-- Data for processing follows --
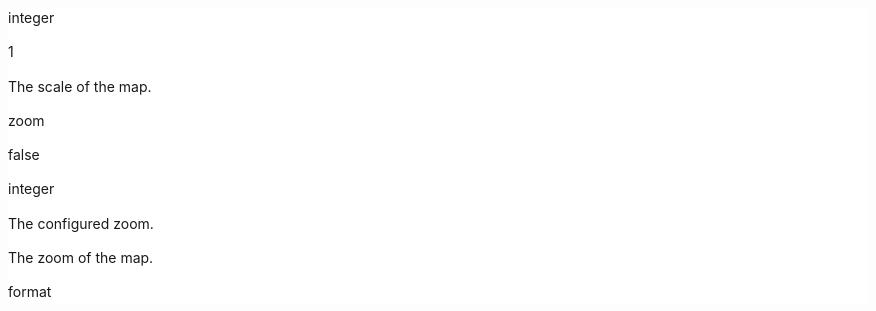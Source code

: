 </td>

<td>

integer

</td>

<td>

1

</td>

<td>

The scale of the map.

</td>

</tr>

<tr>

<td>

zoom

</td>

<td>

false

</td>

<td>

integer

</td>

<td>

The configured zoom.

</td>

<td>

The zoom of the map.

</td>

</tr>

<tr>

<td>

format

</td>

<td>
-- Data for processing concluded --
In the data above, find each line that uses the string "zoom". Copy it.

zoom
The configured zoom.
The zoom of the map.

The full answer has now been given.